The effectiveness of MAE pre-pretraining for billion-scale pretraining

📝 Paper Summary

Visual Representation Learning Self-Supervised Learning Foundation Models

A two-stage training strategy that initializes Vision Transformers with self-supervised Masked Autoencoding (MAE) on billion-scale data before weakly supervised pretraining, significantly improving convergence and downstream performance.

Core Problem

State-of-the-art vision models typically rely on either self-supervised learning or weakly supervised pretraining (WSP) on noisy data, but WSP from random initialization can be inefficient and fail to leverage the full structure of visual data.

Why it matters:

Training foundation models on billions of images is computationally expensive, so improved convergence speeds reduce costs.
Standard weakly supervised pretraining often struggles with low-shot or zero-shot transfer tasks compared to self-supervised methods.
Prior work assumed MAE (Masked Autoencoder) scales primarily with model size, potentially underestimating its utility on web-scale datasets.
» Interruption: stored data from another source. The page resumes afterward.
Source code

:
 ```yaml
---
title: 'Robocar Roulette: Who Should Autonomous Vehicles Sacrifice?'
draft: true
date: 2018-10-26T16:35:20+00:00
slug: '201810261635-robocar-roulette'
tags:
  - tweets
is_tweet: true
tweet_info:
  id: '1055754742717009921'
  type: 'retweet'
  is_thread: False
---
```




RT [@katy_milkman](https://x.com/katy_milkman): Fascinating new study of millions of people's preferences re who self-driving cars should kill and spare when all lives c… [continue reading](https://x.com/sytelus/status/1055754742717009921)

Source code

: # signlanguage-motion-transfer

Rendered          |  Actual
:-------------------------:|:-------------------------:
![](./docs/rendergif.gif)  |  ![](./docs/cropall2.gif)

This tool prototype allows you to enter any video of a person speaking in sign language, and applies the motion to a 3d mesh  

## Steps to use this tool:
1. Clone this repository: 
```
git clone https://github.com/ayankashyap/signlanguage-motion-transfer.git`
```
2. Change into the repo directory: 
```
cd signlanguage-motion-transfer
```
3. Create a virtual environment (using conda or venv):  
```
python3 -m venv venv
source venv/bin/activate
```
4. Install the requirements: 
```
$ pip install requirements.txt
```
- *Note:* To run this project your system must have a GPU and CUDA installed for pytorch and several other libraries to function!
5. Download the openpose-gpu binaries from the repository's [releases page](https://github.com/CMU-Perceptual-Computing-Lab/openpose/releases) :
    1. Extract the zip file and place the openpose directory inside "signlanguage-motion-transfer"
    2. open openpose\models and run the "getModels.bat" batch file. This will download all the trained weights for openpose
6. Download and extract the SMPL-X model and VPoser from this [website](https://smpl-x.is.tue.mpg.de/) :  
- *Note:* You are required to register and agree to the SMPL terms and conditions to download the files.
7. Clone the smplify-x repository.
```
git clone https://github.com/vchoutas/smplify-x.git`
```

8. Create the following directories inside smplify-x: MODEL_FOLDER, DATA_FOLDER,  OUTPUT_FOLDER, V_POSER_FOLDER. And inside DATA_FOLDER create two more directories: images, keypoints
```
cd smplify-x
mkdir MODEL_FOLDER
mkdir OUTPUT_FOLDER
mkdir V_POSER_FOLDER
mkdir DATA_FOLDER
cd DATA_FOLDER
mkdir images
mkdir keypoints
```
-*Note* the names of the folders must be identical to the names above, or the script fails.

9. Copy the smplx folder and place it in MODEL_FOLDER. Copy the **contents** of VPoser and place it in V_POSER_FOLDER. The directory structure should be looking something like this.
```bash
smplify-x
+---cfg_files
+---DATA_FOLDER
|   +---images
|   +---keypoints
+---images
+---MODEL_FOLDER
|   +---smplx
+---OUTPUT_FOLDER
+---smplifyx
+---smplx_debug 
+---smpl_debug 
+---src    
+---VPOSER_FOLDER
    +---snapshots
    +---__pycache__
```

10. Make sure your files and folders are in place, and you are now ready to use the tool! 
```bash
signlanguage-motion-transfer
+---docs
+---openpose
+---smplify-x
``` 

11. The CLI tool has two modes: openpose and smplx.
Concrete Example: A standard ViT-Large model trained directly on Instagram-3B hashtags (WSP) achieves lower accuracy on fine-grained tasks like iNaturalist compared to a model that first learns to reconstruct masked Instagram images (MAE) and *then* trains on the hashtags.

Key Novelty

MAE-based Pre-pretraining (MAWS)

Introduces an initial 'pre-pretraining' stage using Masked Autoencoders (MAE) on the same billion-scale dataset used for later supervision, requiring no labels.
Demonstrates that MAE scales not just with model size (as previously thought) but also with dataset size (up to billions of images).
Combines the benefits of self-supervised structure learning (MAE) with the semantic alignment of weakly supervised pretraining (WSP).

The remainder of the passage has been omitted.